Exactly reproduce the data from its first line through the line with "https://www.123865.com/s/ChuQjv-DATZh", leaving out every line after it.

Records from a dataset:
=== Section Start ===
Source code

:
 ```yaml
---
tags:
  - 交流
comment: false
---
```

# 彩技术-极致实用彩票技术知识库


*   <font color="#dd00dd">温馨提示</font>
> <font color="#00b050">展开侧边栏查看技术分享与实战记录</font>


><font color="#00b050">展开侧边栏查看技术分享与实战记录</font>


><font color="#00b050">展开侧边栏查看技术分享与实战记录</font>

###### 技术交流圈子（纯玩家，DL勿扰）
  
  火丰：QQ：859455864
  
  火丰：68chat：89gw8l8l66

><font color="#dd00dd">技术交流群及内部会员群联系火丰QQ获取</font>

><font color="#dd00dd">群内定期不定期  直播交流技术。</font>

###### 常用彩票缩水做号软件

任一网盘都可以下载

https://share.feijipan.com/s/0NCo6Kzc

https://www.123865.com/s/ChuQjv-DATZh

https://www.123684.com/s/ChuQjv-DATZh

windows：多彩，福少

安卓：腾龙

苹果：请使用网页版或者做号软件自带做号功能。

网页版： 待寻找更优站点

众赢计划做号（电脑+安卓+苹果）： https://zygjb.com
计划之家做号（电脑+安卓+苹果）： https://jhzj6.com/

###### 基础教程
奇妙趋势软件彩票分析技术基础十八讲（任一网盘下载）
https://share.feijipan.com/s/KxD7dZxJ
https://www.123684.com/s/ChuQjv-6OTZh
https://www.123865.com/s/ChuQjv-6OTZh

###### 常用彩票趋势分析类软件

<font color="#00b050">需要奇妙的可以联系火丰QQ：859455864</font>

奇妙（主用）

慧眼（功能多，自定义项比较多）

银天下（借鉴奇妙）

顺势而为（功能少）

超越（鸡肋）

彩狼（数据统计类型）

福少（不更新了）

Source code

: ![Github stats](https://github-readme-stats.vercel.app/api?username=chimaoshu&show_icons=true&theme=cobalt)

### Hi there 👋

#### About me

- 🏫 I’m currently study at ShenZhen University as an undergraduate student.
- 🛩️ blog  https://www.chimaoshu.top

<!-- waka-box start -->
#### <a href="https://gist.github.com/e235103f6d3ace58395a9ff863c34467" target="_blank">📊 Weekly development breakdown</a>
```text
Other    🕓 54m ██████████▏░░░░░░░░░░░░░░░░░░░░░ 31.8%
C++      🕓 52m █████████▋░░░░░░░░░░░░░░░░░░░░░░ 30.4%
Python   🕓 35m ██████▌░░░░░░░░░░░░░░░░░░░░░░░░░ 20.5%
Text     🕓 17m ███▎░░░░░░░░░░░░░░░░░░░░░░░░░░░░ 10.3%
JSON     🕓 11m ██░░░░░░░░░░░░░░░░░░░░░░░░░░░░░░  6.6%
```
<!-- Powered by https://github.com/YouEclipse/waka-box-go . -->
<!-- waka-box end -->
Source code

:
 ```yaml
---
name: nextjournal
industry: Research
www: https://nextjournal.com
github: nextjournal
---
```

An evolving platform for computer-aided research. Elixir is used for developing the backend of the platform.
=== Section End ===
#### Response below:
Source code

:
 ```yaml
---
tags:
  - 交流
comment: false
---
```

# 彩技术-极致实用彩票技术知识库


*   <font color="#dd00dd">温馨提示</font>
> <font color="#00b050">展开侧边栏查看技术分享与实战记录</font>


><font color="#00b050">展开侧边栏查看技术分享与实战记录</font>


><font color="#00b050">展开侧边栏查看技术分享与实战记录</font>

###### 技术交流圈子（纯玩家，DL勿扰）
  
  火丰：QQ：859455864
  
  火丰：68chat：89gw8l8l66

><font color="#dd00dd">技术交流群及内部会员群联系火丰QQ获取</font>

><font color="#dd00dd">群内定期不定期  直播交流技术。</font>

###### 常用彩票缩水做号软件

任一网盘都可以下载

https://share.feijipan.com/s/0NCo6Kzc

https://www.123865.com/s/ChuQjv-DATZh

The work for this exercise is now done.